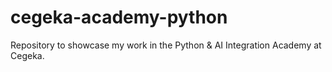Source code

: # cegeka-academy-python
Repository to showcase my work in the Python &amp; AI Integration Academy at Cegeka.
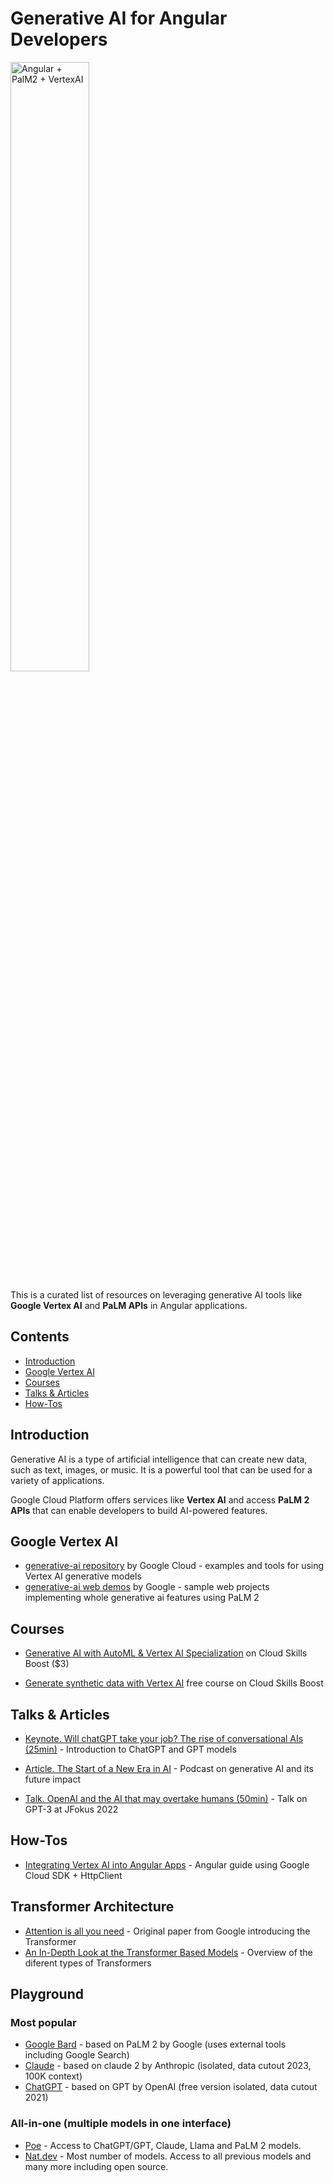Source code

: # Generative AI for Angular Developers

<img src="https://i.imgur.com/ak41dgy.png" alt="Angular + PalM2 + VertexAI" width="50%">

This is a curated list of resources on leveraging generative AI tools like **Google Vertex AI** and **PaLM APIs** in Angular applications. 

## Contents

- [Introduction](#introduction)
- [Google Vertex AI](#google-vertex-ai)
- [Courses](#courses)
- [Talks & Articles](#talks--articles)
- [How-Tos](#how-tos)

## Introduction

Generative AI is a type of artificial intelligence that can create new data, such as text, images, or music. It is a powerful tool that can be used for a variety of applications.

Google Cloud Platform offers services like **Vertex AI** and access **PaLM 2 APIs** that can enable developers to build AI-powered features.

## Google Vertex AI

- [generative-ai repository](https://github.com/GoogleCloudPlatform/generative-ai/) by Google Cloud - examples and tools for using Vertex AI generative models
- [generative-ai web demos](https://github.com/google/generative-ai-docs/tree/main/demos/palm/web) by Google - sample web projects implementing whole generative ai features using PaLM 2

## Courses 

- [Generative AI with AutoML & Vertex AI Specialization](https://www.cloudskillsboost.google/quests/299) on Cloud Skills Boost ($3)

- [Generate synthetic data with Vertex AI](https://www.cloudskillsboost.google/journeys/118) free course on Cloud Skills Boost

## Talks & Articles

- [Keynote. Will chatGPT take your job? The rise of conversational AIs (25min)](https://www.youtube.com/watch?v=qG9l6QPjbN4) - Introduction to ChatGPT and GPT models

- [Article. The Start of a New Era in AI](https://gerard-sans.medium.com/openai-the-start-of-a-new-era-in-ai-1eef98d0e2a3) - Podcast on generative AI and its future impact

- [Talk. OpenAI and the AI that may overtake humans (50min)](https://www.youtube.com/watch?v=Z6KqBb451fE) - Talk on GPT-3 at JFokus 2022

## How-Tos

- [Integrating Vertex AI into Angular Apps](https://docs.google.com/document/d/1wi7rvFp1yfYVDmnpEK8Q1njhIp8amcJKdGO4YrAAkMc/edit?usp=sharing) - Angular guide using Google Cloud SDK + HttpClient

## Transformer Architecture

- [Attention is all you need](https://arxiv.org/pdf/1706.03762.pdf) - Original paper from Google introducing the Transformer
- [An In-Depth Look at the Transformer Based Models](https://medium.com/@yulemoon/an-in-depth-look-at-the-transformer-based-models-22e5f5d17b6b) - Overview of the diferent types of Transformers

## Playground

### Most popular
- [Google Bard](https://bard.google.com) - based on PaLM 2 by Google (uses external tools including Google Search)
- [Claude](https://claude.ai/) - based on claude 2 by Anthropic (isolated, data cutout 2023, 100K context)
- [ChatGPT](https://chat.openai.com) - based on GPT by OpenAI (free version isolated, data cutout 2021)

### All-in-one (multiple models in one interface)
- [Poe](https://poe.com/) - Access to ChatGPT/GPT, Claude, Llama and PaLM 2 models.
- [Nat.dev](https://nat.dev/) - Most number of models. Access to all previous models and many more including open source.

_YOUR GOAL:_ Could you restate, word for word, the lines above from the one with "- [Generative AI" to the one with "- [Attention is", both included?

_ANSWER SPACE:_
- [Generative AI with AutoML & Vertex AI Specialization](https://www.cloudskillsboost.google/quests/299) on Cloud Skills Boost ($3)

- [Generate synthetic data with Vertex AI](https://www.cloudskillsboost.google/journeys/118) free course on Cloud Skills Boost

## Talks & Articles

- [Keynote. Will chatGPT take your job? The rise of conversational AIs (25min)](https://www.youtube.com/watch?v=qG9l6QPjbN4) - Introduction to ChatGPT and GPT models

- [Article. The Start of a New Era in AI](https://gerard-sans.medium.com/openai-the-start-of-a-new-era-in-ai-1eef98d0e2a3) - Podcast on generative AI and its future impact

- [Talk. OpenAI and the AI that may overtake humans (50min)](https://www.youtube.com/watch?v=Z6KqBb451fE) - Talk on GPT-3 at JFokus 2022

## How-Tos

- [Integrating Vertex AI into Angular Apps](https://docs.google.com/document/d/1wi7rvFp1yfYVDmnpEK8Q1njhIp8amcJKdGO4YrAAkMc/edit?usp=sharing) - Angular guide using Google Cloud SDK + HttpClient

## Transformer Architecture

- [Attention is all you need](https://arxiv.org/pdf/1706.03762.pdf) - Original paper from Google introducing the Transformer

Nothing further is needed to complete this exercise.